The UAE’s exit makes it the largest oil producer to leave OPEC in modern times. It follows recent departures by other members - Angola exited the bloc in 2024 citing disagreements over production levels, Ecuador left in 2020 and Qatar in 2019 - but none was as consequential in terms of output share. Observers said Iraq, the third-largest producer in OPEC+ after Saudi Arabia and Russia, has no plans to withdraw, with two Iraqi oil officials stating the country wants stable and acceptable prices.

Market watchers stressed that Saudi Arabia will remain central to any continued market management. Gary Ross, a long-time OPEC observer and CEO of Black Gold Investors, said that the alliance will not collapse because Riyadh still has an incentive to steer the market with partners. Saudi Arabia is the member with meaningful spare capacity; it can produce up to 12.5 million bpd though it has kept output under 10 million bpd in recent years.

OPEC+ membership also confers diplomatic and international influence - analysts point to that factor as one reason Iran has remained within OPEC despite sharp geopolitical tensions with some Gulf countries. U.S. political commentary on OPEC’s pricing policies was noted in market discussions as well: former U.S. President Donald Trump has accused OPEC of inflating oil prices and suggested the United States might reconsider military support to the Gulf over OPEC policies. The same political figure also played a role in persuading OPEC+ to cut output during the 2020 COVID-era price slump.


Analysts see the UAE withdrawal as part of a longer-term decline in OPEC’s market share. Founded in 1960, OPEC once accounted for more than half of global output. As rival producers expanded, OPEC’s share fell toward roughly 30% of global oil and oil liquids production, measured against a total output of 105 million barrels per day last year. The U.S. shale boom increased America’s share to as much as 20% of world output, contributing to the strategic rationale behind the 2016 formation of OPEC+ - an alliance that brought non-OPEC producers together with OPEC under a framework led in part by Russia.

According to the International Energy Agency, the OPEC+ alliance controlled about 50% of global oil production in 2025. The UAE’s departure reduces that control to roughly 45%, a notable decline that analysts say weakens OPEC+’s structural influence over the market even as the group continues to coordinate policy.

"The UAE withdrawal marks a significant shift for OPEC ... the longer-term implication is a structurally weaker OPEC," said Jorge Leon, a former OPEC official now at Rystad Energy.
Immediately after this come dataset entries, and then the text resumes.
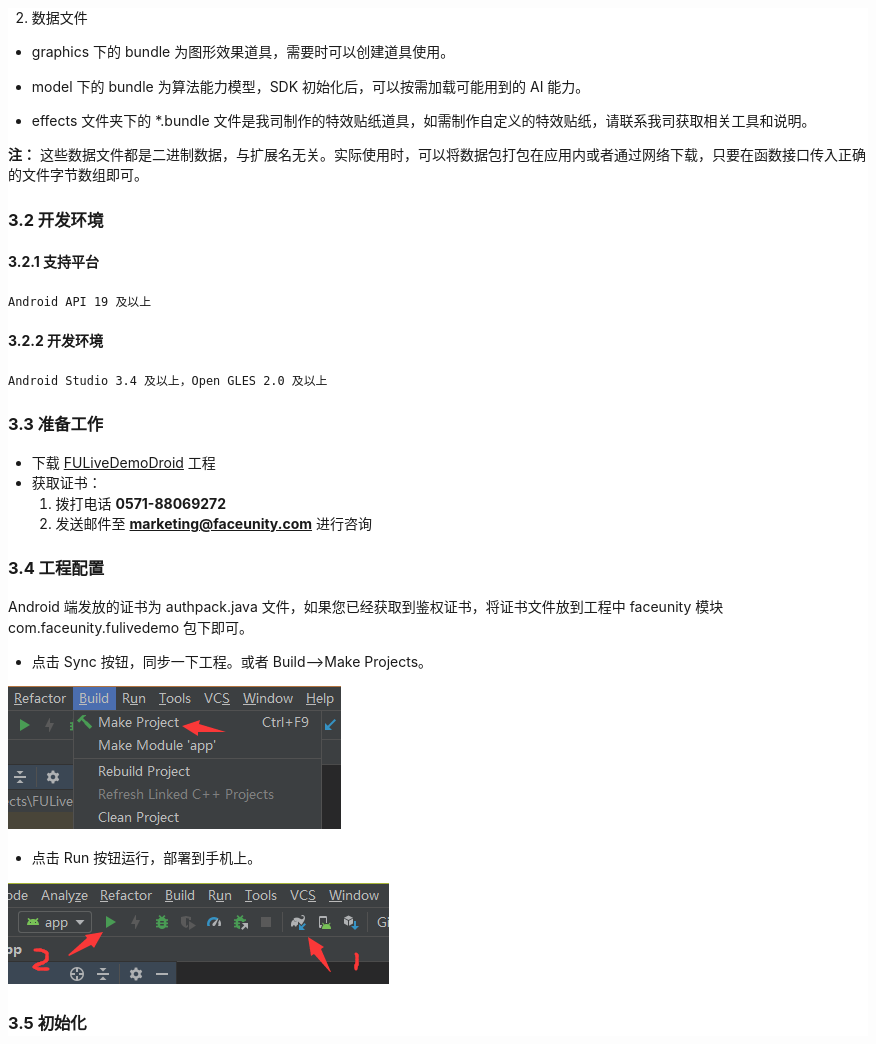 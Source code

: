 2. 数据文件

  - graphics 下的 bundle 为图形效果道具，需要时可以创建道具使用。

  - model 下的 bundle 为算法能力模型，SDK 初始化后，可以按需加载可能用到的 AI 能力。
  - effects 文件夹下的 \*.bundle 文件是我司制作的特效贴纸道具，如需制作自定义的特效贴纸，请联系我司获取相关工具和说明。

**注：** 这些数据文件都是二进制数据，与扩展名无关。实际使用时，可以将数据包打包在应用内或者通过网络下载，只要在函数接口传入正确的文件字节数组即可。

### 3.2 开发环境

#### 3.2.1 支持平台
```
Android API 19 及以上
```
#### 3.2.2 开发环境
```
Android Studio 3.4 及以上，Open GLES 2.0 及以上
```

### 3.3 准备工作 

- 下载 [FULiveDemoDroid](https://github.com/Faceunity/FULiveDemoDroid) 工程
- 获取证书：
  1. 拨打电话 **0571-88069272** 
  2. 发送邮件至 **marketing@faceunity.com** 进行咨询

### 3.4 工程配置

Android 端发放的证书为 authpack.java 文件，如果您已经获取到鉴权证书，将证书文件放到工程中 faceunity 模块 com.faceunity.fulivedemo 包下即可。

- 点击 Sync 按钮，同步一下工程。或者 Build-->Make Projects。

![AS-Make-Project](imgs/as-make-project.png)

- 点击 Run 按钮运行，部署到手机上。

![AS-Run](imgs/as-run.png)

### 3.5 初始化
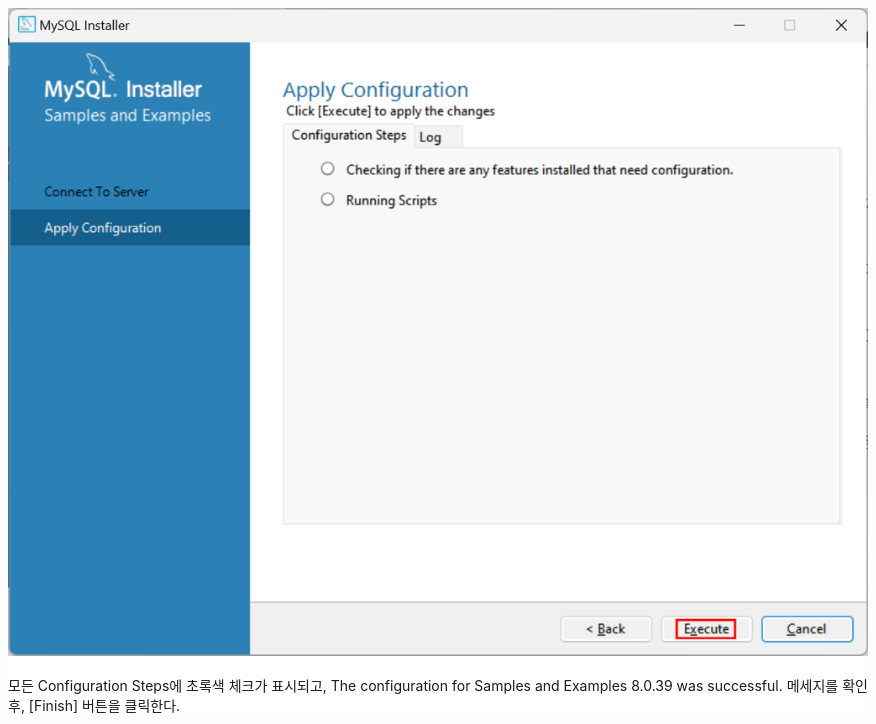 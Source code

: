 ![](./img/apply_configuration3.png)

모든 Configuration Steps에 초록색 체크가 표시되고, The configuration for Samples and Examples 8.0.39 was successful. 메세지를 확인 후, [Finish] 버튼을 클릭한다.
Croft and others expect that in the near term OPEC+ members will be preoccupied with repair and recovery of facilities damaged in the conflict rather than initiating fresh production cuts. That focus on rebuilding, analysts said, reduces the odds of an immediate flurry of coordinated supply action and means the broader OPEC+ breakup is not expected to occur imminently.


Delegates and analysts stressed that the immediate practical impacts hinge on whether and when shipping through the Strait of Hormuz returns to pre-disruption levels and whether the UAE elects to move toward producing at its higher capacity. For now, the UAE’s move reduces the scope of OPEC+ control over global crude, removes a long-standing member from the cartel’s formal quota system and shifts the balance of leverage within the producer alliance.

Risks

  • Continued shipping disruptions through the Strait of Hormuz could constrain UAE production and global supply restoration, affecting energy and shipping sectors.
  • Damage to Gulf production facilities from the U.S.-Israeli war on Iran may keep members focused on rebuilding rather than coordinated output cuts, creating near-term market uncertainty for oil-dependent industries.
  • The reduction in OPEC+’s share of global production following the UAE exit could weaken the group’s ability to influence prices, potentially increasing volatility in energy and financial markets.